=== INSTRUCTIONS TO FOLLOW ===
Starting at the line with "balancers - load", repeat every line exactly until the records end, including the last one.

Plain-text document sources
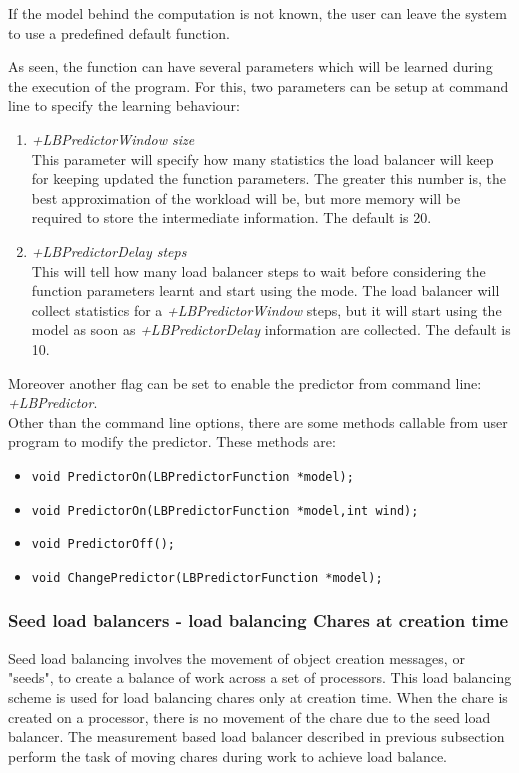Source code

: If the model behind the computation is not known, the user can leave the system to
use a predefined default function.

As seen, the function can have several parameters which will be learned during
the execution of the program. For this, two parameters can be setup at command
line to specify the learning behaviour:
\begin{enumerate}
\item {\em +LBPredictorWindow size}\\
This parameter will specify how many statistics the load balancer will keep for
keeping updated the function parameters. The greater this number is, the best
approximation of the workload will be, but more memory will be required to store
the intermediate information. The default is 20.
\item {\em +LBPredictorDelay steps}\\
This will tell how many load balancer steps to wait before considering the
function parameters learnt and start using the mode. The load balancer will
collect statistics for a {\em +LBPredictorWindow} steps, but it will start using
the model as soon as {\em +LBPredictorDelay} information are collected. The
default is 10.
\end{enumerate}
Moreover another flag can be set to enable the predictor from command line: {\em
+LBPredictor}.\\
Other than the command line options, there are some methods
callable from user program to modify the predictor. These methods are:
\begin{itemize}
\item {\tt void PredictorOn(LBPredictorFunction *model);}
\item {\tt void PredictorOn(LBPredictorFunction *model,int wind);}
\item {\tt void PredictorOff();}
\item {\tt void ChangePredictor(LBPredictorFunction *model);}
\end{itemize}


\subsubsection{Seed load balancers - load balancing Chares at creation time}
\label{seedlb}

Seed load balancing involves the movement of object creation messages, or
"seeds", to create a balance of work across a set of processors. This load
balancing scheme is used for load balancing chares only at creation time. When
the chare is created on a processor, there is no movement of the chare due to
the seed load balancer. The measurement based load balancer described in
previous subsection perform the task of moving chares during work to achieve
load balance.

=== TASK ANSWER ===
\subsubsection{Seed load balancers - load balancing Chares at creation time}
\label{seedlb}

Seed load balancing involves the movement of object creation messages, or
"seeds", to create a balance of work across a set of processors. This load
balancing scheme is used for load balancing chares only at creation time. When
the chare is created on a processor, there is no movement of the chare due to
the seed load balancer. The measurement based load balancer described in
previous subsection perform the task of moving chares during work to achieve
load balance.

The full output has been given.